As I shift my hips, the comforter rustles, and the noise snaps me back into reality.
What just happened?
The gin must be getting to me, or the unexpected apology, or maybe it’s the fact that I haven’t been in the proximity of an objectively attractive male body attached to an objectively smart and, accordingly attractive, brain in a long time.
Whatever the reason, my synapses seem to be going haywire.
Lewis lowers my hand onto the empty square of comforter between us, runs his fingers over my knuckles once, and then, eyes flashing at the darkened window, says, “I think it’s stopped raining,” as if we’re in the midst of a regular conversation and not at the tail end of a strangely intimate moment that colleagues, even if they’re in a fake relationship, shouldn’t be having.
His touch echoes against my skin. My insides are molten with the memory of his gaze, and now the room feels even smaller than when we entered it, like a tiny little shoebox that is too small to allow me the arm’s length at which I like to keep him, apology or not.
I have no clue how to define what just happened, which is why I need to get out of here. Now. I surge from the bed and pace across the room where, to my relief, the rain has indeed stopped drumming against the window.
“I should go,” I announce, rummaging through my bag for my phone.
“Sure. Should I order you a car?”
“Already on it.” My thumb flies over the screen, and I’m glad for the excuse to avoid looking at him. “It’ll be here in a few minutes.” I keep my head down as Lewis slides his legs over the edge of the bed, his sweatpants riding up to reveal abare ankle, and dear god, I need distance to talk some sense into my hormonal brain. “You don’t have to walk me downstairs,” I rush to say, my voice panicked.
“I—”
“Please.”
I must sound desperate enough, or maybe he notes my choppy movements as I pull on my sneakers, still wet from the rain, because he stops insisting and watches me instead as I tie the laces. “You know, it wasn’t a joke.”
My head whips up. “What?” I swear I can feel the beat of my heart against my vocal cords. What just happened didn’t feel like a joke to me, either, but I’d still rather not talk about it.
Lewis clears his throat but pauses long enough for me to grab my purse and the bag with my wet clothes. When I straighten, he looks down at his feet. His eyebrows slot toward each other. “The stuff about studying business and playing golf.”
Back in the elevator, the same generic jazz music that was playing when we walked into the hotel washes over me, but I know something monumental has changed since Lewis and I rode up to his room together.
Now, I’m wearing his clothes, wrapped up in his scent.
Now, I’m relieved, intrigued, and confused where the shift we’ve undergone tonight is going to take us.
Chapter Eleven
When I walk up Broadway the next morning, Lewis is waiting in front of the Korean grocery store and drinking his takeaway coffee with the devoted attention of someone who hasn’t had a full night’s sleep in years. A pair of sunglasses sits in the cushion of his hair, and he’s paired his tan chinos with a white-and-blue-striped shirt, the collar crisp and, to no one’s surprise, the top two buttons undone.

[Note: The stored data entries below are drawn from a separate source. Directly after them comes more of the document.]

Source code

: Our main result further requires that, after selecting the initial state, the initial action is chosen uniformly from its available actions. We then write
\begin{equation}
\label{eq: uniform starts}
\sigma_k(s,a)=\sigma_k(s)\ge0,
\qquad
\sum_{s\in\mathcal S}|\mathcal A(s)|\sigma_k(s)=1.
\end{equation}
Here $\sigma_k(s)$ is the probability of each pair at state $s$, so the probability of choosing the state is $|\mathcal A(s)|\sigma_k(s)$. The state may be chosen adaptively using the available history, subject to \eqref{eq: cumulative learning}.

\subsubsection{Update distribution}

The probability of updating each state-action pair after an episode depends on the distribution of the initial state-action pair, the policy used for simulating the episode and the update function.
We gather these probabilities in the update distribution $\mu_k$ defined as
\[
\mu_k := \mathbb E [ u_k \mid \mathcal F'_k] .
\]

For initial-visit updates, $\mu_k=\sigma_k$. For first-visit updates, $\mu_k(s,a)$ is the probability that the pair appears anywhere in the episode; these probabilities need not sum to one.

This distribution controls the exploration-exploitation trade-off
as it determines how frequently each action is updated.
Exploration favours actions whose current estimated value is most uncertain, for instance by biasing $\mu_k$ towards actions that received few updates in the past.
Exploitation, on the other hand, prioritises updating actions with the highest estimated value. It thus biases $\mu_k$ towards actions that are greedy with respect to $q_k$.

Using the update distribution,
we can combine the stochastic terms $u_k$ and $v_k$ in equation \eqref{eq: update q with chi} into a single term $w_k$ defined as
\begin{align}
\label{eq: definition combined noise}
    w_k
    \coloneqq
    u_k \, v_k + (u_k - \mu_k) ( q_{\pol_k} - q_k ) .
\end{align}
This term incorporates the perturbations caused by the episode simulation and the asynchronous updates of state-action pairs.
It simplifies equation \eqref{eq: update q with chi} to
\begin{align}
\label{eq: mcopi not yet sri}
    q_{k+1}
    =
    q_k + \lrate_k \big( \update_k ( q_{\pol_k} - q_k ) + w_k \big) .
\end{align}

Does he even know about the existence of those two buttons?
I spot him before he notices me, and as I approach, my brain slides right back into the spiral it started last night, when I shot him a simpleI got home okaytext and didn’t hear back. All night, I’d gone back and forth over the events of the evening. It’d felt so good to finally vent my anger at him, hear his apology, and understand he’d wanted things to go differently, too. I know all of this should be more important than what happened after, but it was the pressure of Lewis’s lips and the nip of his teeth that burned in my memory and kept me tossing and turning in bed until early morning.
Why did he do it?
And why did I like it?
“Frances,” Lewis calls and waves, though at this point I’m already standing in front of him. It’s as if his limbs are operating at a ten-second lag. “Hi.”

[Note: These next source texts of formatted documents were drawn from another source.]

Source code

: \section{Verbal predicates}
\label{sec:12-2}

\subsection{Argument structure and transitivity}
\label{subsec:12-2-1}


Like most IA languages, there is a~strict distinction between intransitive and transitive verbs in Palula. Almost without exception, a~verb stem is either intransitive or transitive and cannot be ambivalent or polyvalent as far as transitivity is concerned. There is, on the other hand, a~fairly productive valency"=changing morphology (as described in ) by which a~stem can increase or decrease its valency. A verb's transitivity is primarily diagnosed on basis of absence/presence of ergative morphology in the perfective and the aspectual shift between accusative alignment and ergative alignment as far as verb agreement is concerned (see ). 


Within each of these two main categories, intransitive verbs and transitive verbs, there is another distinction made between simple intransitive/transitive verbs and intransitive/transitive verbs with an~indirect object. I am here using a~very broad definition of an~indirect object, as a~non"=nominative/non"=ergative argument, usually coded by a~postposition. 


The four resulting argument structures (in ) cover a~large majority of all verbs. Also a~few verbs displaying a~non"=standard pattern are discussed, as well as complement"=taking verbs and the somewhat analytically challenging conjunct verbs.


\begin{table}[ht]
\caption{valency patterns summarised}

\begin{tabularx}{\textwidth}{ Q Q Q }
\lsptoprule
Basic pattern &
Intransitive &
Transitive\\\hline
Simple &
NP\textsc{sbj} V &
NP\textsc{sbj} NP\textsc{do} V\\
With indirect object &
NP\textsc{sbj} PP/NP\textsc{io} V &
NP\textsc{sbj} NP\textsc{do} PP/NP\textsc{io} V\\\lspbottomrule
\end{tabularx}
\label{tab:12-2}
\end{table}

I switch my bag to my other shoulder. “Hi,” I echo, and he leans forward as if to kiss my cheek, and I stretch out my hand to hug his shoulders, but in the end, we just hover around each other.
“Uh,” I say, wondering if smooth Lewis, who ate straight out of my hands yesterday, was a figment of a few misfiring neurons.
Lewis clears his throat and blushes. I resort to plucking his coffee out of his hands, if only to end this horrible moment, but he shifts back, sending my fingertips to brush against his stomach. At the contact, my belly loops into a somersault.
“Uh,” I repeat. Believe it or not, I have a PhD.
Our awkward dance doesn’t end there. Lewis tries to pick something up from the floor but fails to account for how closely we stand together, and his chin hits my shoulder, while his nose skirts over my skin in the V of my silk blouse.